Gulf of Guinea: Nigeria’s peacekeeping centre, UNDP launch counter-piracy project

The Martin Luther Agwai International Leadership and Peacekeeping Centre (MLAILPKC) and United Nations Development Programme (UNDP) on Tuesday in Abuja, unveiled a Counter-Piracy and Response in the Gulf of Guinea.

The News Agency of Nigeria (NAN) reports that the project was sponsored by the Government of Japan.

The Minister of State for Budget and National Planning, Mr Clement Agba, said the Gulf of Guinea had remained the epicentre of sea criminalities of the years

Agba, who was represented by the Director, International Cooperation, Dr Lanre Adekanye, said the growing number of criminal activities in the region underscored the need for the project.

He said that sea piracy had continued to have adverse effect on economic growth and pose threats to the livelihood of the coastal communities in the Gulf of Guinea.

He commented the government Japan and the UNDP for funding the project, complementary partnerships and provision of technical support where necessary.

“Let me on behalf of the government of Nigeria, acknowledge and appreciate the longstanding bilateral ties between Nigeria and the government of Japan.

The Japanese Ambassador to Nigeria, Kazuyoshi Matsunaga, said the Gulf of Guinea has been described as the world’s most challenging piracy zone.

Matsunaga, who was represented by the First Secretary, Tomoyoshi Maehira, said that piracy in the region had also been a recurrent phenomenon with serious concern to the countries bordering the area and the international community.

He said that the phenomenon had continued to discourage foreign investment, hampers international trade and businesses along the corridor.

According to him, it equally terrorises seafarer communities, weakens state control of coastal and offshore areas, slows development of blue economy and emboldens illicit trade and illegal fishing.

“The activities of piracy does not only remain a serious threat to trade and businesses of the coastal communities, but also retards the economies of the GoG countries, particularly Nigeria.

“Against this backdrop, the Government of Japan decided to fund the Regional and National Counter – Piracy Project to ensure peace and stability in the Gulf of Guinea and to boost regional and global trades.

“The project is critical to ensuring the security and safety of tradesand seafarers and aims to increase international trade, contributing to sustainable development in the region,” he said.

Matsunaga urged officers responsible for the fight against piracy in the area as well as hear their opinions on expected contributions from Japan in the future.

The Deputy Resident Representative, UNDP, Mr. Lealem Dinku, said the region had continues to be a dangerous hotspot area for seafarers with 43 per cent of global reported piracy incidents.

Dinku, who was represented by the Team Lead, Governance, Peace and Security, Matthew Alao, added that all 40 kidnapped crew incidents occurred in the region in the first quarter of 2021.

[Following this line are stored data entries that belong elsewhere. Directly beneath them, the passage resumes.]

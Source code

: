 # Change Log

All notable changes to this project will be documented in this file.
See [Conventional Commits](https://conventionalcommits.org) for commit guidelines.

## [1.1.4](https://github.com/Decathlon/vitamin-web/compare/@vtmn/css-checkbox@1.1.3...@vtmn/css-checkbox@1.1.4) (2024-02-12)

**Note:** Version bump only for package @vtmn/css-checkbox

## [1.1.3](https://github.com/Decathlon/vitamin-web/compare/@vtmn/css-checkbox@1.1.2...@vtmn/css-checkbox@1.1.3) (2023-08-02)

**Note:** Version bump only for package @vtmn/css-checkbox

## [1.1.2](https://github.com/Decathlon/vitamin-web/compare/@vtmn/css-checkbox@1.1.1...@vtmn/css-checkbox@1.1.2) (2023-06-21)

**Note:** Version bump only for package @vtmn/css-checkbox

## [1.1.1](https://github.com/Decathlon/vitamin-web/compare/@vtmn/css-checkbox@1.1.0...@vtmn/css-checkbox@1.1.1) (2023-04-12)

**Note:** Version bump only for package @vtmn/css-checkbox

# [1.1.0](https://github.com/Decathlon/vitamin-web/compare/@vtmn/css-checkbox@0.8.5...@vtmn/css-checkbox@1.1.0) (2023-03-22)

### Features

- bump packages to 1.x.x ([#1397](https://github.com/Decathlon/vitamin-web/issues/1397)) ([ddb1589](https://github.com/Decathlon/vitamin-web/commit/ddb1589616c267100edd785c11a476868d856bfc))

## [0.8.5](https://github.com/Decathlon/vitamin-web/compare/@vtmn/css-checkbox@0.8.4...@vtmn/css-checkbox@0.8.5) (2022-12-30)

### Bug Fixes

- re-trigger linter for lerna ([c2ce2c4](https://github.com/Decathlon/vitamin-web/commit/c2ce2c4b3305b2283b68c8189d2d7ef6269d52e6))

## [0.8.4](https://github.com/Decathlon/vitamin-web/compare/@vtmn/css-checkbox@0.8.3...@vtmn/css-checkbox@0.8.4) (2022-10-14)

He said that concerted efforts of regional and international navies especially Nigerian Navy had led to reduction in piracy incidents from 16 in quarter one of 2021 to seven over the same period in 2022.

“In spite of this, piracy and maritime crimes continue to pose serious threats to international trades, the safety of seafarers, and regional and global development.

“The realisation of the economic importance of this maritime route to regional and international trades and businesses prompted the intervention of the Government of Japan, in partnership with UNDP, to fund projects in this area.

“This project is a continuation of the maiden project – ‘Capacity Building on Anti Piracy for MLAILPKC – implemented between March 2021 and March 2022 by MLAILPKC.

“The current project signposts the enduring strong partnership among the Government of Japan, MLAILPKC and UNDP which began in 2014,” he said.